WHAT THE TASK ASKS: Please reproduce, exactly and in full, the lines from the one containing "The user-facing goal" to the end of the material below.

EXTRACTED DATA:
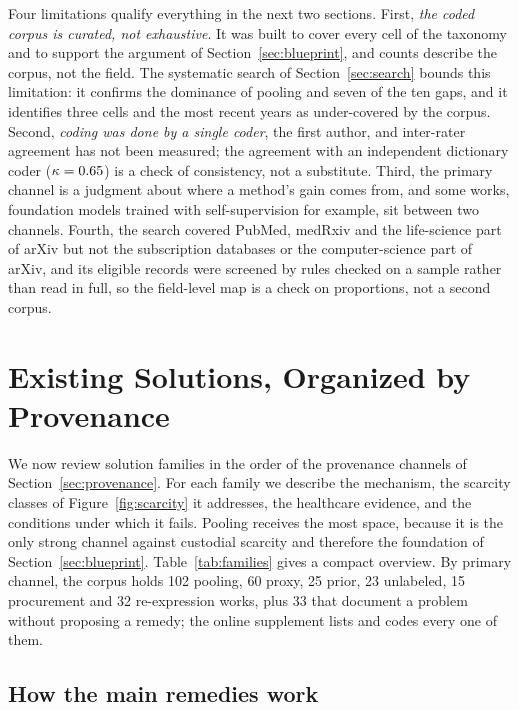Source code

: \documentclass[acmsmall,screen,review]{acmart}
\theoremstyle{acmdefinition}
\begin{document}
Four limitations qualify everything in the next two sections. First, \emph{the coded corpus is curated, not exhaustive}. It was built to cover every cell of the taxonomy and to support the argument of Section~\ref{sec:blueprint}, and counts describe the corpus, not the field. The systematic search of Section~\ref{sec:search} bounds this limitation: it confirms the dominance of pooling and seven of the ten gaps, and it identifies three cells and the most recent years as under-covered by the corpus. Second, \emph{coding was done by a single coder}, the first author, and inter-rater agreement has not been measured; the agreement with an independent dictionary coder ($\kappa=\PrismaCoderKappa$) is a check of consistency, not a substitute. Third, the primary channel is a judgment about where a method's gain comes from, and some works, foundation models trained with self-supervision for example, sit between two channels. Fourth, the search covered PubMed, medRxiv and the life-science part of arXiv but not the subscription databases or the computer-science part of arXiv, and its eligible records were screened by rules checked on a sample rather than read in full, so the field-level map is a check on proportions, not a second corpus.

\section{Existing Solutions, Organized by Provenance}\label{sec:solutions}

 We now review solution families in the order of the provenance channels of Section~\ref{sec:provenance}. For each family we describe the mechanism, the scarcity classes of Figure~\ref{fig:scarcity} it addresses, the healthcare evidence, and the conditions under which it fails. Pooling receives the most space, because it is the only strong channel against custodial scarcity and therefore the foundation of Section~\ref{sec:blueprint}. Table~\ref{tab:families} gives a compact overview. By primary channel, the corpus holds 102 pooling, 60 proxy, 25 prior, 23 unlabeled, 15 procurement and 32 re-expression works, plus 33 that document a problem without proposing a remedy; the online supplement lists and codes every one of them.

\subsection{How the main remedies work}\label{sec:primer}
\end{document}
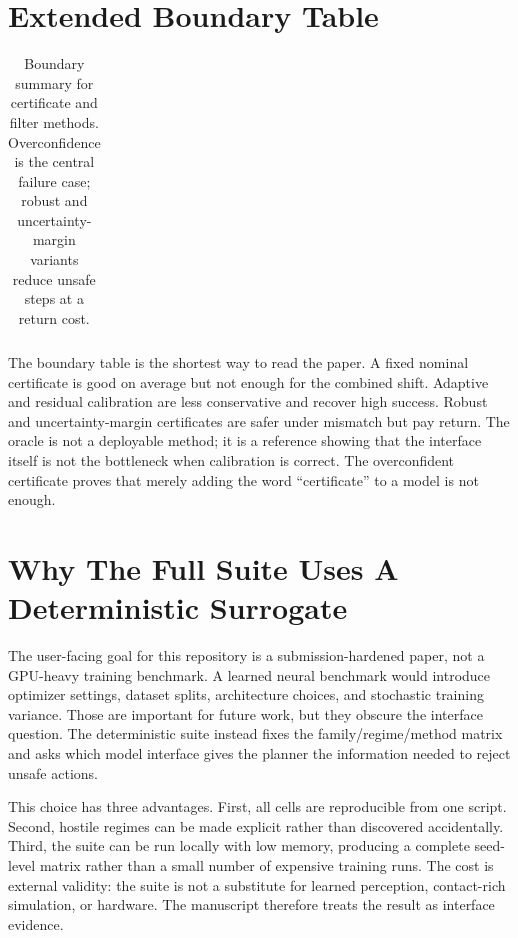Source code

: \documentclass{article}
\begin{document}
\section{Extended Boundary Table}

\begin{table}[h]
\centering
\small
\caption{Boundary summary for certificate and filter methods. Overconfidence is the central failure case; robust and uncertainty-margin variants reduce unsafe steps at a return cost.}
\label{tab:boundary}
\begin{tabular}{lrrr}
\toprule

\end{tabular}
\end{table}

The boundary table is the shortest way to read the paper. A fixed nominal certificate is good on average but not enough for the combined shift. Adaptive and residual calibration are less conservative and recover high success. Robust and uncertainty-margin certificates are safer under mismatch but pay return. The oracle is not a deployable method; it is a reference showing that the interface itself is not the bottleneck when calibration is correct. The overconfident certificate proves that merely adding the word ``certificate'' to a model is not enough.

\section{Why The Full Suite Uses A Deterministic Surrogate}

The user-facing goal for this repository is a submission-hardened paper, not a GPU-heavy training benchmark. A learned neural benchmark would introduce optimizer settings, dataset splits, architecture choices, and stochastic training variance. Those are important for future work, but they obscure the interface question. The deterministic suite instead fixes the family/regime/method matrix and asks which model interface gives the planner the information needed to reject unsafe actions.

This choice has three advantages. First, all cells are reproducible from one script. Second, hostile regimes can be made explicit rather than discovered accidentally. Third, the suite can be run locally with low memory, producing a complete seed-level matrix rather than a small number of expensive training runs. The cost is external validity: the suite is not a substitute for learned perception, contact-rich simulation, or hardware. The manuscript therefore treats the result as interface evidence.
\end{document}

TASK OUTPUT:
The user-facing goal for this repository is a submission-hardened paper, not a GPU-heavy training benchmark. A learned neural benchmark would introduce optimizer settings, dataset splits, architecture choices, and stochastic training variance. Those are important for future work, but they obscure the interface question. The deterministic suite instead fixes the family/regime/method matrix and asks which model interface gives the planner the information needed to reject unsafe actions.

This choice has three advantages. First, all cells are reproducible from one script. Second, hostile regimes can be made explicit rather than discovered accidentally. Third, the suite can be run locally with low memory, producing a complete seed-level matrix rather than a small number of expensive training runs. The cost is external validity: the suite is not a substitute for learned perception, contact-rich simulation, or hardware. The manuscript therefore treats the result as interface evidence.
\end{document}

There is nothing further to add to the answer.